### Activity
Return exactly the span of lines in the following data that opens with the line containing "from the Da Vinci" and closes with the line containing "[Next Page - Payer-to-Payer". Include nothing else.

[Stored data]
_ _ _
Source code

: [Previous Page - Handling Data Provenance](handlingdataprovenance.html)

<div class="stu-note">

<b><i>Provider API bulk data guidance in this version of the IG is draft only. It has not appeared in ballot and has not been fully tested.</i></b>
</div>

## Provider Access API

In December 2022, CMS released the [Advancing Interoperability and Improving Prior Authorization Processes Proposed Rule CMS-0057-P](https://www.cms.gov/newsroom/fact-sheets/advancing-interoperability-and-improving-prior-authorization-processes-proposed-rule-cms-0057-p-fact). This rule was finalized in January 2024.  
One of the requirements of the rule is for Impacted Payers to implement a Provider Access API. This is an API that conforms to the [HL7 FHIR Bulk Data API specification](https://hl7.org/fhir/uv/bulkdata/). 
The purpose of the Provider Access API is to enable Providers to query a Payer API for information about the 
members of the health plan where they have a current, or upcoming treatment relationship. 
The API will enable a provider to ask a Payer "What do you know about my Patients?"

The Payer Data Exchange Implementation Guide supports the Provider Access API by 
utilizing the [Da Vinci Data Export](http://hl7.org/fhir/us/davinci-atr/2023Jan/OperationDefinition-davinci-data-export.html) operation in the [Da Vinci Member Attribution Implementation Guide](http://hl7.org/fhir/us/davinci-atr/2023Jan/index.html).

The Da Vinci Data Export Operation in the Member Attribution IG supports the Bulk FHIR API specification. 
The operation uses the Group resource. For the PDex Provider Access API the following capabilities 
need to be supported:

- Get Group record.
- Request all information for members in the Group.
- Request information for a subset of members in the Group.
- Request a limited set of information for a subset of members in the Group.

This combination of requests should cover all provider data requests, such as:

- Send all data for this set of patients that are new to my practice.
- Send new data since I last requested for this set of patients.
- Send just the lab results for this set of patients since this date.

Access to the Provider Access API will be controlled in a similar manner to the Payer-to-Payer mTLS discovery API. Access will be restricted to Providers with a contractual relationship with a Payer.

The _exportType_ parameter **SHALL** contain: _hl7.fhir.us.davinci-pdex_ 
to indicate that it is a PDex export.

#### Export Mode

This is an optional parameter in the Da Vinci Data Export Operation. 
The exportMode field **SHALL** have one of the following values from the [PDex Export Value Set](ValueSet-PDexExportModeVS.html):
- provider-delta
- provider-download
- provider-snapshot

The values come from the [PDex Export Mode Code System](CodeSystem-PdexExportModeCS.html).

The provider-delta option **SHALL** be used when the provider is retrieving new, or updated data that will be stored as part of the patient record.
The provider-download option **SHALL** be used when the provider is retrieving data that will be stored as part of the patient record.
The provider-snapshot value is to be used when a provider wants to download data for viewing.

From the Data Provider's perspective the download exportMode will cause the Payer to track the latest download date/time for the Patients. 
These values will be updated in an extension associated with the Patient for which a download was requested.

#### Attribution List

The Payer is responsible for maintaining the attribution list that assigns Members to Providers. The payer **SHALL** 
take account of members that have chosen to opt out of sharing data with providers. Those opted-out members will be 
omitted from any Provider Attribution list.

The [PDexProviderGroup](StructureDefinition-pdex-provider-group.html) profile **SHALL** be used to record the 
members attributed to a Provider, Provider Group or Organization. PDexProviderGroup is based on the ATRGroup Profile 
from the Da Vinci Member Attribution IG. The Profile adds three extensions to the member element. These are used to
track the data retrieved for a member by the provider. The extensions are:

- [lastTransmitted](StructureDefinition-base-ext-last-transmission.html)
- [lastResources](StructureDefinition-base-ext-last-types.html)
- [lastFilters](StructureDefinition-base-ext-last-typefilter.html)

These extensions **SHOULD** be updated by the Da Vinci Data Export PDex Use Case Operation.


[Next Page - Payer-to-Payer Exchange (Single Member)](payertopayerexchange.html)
_ _ _
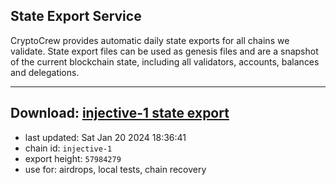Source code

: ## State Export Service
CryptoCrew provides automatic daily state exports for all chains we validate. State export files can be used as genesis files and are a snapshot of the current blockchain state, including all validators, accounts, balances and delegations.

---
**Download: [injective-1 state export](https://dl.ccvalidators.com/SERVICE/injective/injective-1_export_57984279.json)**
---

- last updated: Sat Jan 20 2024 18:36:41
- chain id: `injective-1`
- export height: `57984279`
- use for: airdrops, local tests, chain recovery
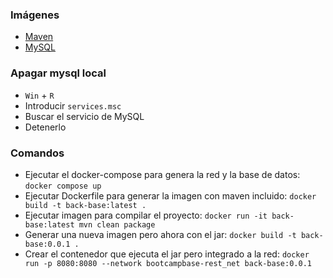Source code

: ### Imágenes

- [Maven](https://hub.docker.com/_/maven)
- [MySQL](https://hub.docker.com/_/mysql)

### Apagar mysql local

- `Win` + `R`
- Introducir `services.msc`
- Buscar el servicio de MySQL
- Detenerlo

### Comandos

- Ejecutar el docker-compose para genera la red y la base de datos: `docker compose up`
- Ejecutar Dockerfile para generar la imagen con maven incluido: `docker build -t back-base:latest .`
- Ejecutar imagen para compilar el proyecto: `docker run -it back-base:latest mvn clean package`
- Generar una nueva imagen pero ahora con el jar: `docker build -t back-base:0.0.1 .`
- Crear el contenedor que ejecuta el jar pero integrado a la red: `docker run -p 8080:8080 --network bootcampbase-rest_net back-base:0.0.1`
_ _ _
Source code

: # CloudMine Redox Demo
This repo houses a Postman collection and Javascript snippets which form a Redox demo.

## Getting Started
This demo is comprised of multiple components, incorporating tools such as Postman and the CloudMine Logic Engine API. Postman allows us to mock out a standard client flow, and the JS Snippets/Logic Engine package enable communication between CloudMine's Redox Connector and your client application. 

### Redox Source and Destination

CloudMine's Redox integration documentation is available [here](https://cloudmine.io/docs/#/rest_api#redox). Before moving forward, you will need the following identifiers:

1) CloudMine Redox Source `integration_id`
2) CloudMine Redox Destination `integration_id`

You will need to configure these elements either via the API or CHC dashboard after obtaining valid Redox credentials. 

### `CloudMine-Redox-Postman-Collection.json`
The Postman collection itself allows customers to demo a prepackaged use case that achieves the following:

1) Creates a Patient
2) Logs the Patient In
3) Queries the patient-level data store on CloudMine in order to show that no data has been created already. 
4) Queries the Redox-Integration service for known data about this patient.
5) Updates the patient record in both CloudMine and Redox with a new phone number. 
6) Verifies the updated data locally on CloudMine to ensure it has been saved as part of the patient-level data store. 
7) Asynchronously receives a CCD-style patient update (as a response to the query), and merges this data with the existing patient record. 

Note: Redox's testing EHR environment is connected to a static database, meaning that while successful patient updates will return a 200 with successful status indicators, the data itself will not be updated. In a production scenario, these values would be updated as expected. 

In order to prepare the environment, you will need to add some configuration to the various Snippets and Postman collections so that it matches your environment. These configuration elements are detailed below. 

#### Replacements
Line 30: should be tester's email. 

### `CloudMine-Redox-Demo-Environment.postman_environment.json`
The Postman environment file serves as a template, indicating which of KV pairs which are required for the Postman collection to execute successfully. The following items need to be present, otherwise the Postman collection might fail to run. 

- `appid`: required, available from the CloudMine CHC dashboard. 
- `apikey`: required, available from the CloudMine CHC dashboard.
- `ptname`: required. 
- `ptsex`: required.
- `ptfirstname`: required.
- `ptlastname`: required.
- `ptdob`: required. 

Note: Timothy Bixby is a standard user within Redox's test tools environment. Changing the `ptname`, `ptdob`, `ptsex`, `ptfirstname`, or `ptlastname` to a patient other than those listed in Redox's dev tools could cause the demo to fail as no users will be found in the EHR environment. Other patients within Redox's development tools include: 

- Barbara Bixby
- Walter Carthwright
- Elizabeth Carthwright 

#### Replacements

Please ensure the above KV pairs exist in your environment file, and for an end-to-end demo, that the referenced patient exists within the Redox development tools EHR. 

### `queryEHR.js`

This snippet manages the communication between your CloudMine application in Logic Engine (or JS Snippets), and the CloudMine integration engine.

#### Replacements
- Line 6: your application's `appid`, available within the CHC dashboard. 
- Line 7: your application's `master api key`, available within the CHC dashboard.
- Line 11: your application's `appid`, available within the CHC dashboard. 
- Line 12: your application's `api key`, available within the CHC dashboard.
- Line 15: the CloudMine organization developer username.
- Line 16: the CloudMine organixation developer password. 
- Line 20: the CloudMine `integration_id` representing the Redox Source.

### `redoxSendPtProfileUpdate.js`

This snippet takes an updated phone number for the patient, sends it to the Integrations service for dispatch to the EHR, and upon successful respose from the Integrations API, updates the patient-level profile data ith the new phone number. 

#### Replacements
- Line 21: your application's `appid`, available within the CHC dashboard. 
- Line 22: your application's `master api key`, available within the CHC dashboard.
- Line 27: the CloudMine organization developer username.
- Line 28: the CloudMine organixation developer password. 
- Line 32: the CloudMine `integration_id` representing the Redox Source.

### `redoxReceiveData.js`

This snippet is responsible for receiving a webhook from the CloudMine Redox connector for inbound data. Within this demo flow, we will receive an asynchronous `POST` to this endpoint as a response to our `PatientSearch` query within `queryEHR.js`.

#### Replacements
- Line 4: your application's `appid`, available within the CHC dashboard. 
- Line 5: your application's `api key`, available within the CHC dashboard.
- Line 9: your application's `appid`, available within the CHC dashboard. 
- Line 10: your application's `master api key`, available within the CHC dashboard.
_ _ _
### Result of the task
from the Da Vinci Member Attribution IG. The Profile adds three extensions to the member element. These are used to
track the data retrieved for a member by the provider. The extensions are:

- [lastTransmitted](StructureDefinition-base-ext-last-transmission.html)
- [lastResources](StructureDefinition-base-ext-last-types.html)
- [lastFilters](StructureDefinition-base-ext-last-typefilter.html)

These extensions **SHOULD** be updated by the Da Vinci Data Export PDex Use Case Operation.


[Next Page - Payer-to-Payer Exchange (Single Member)](payertopayerexchange.html)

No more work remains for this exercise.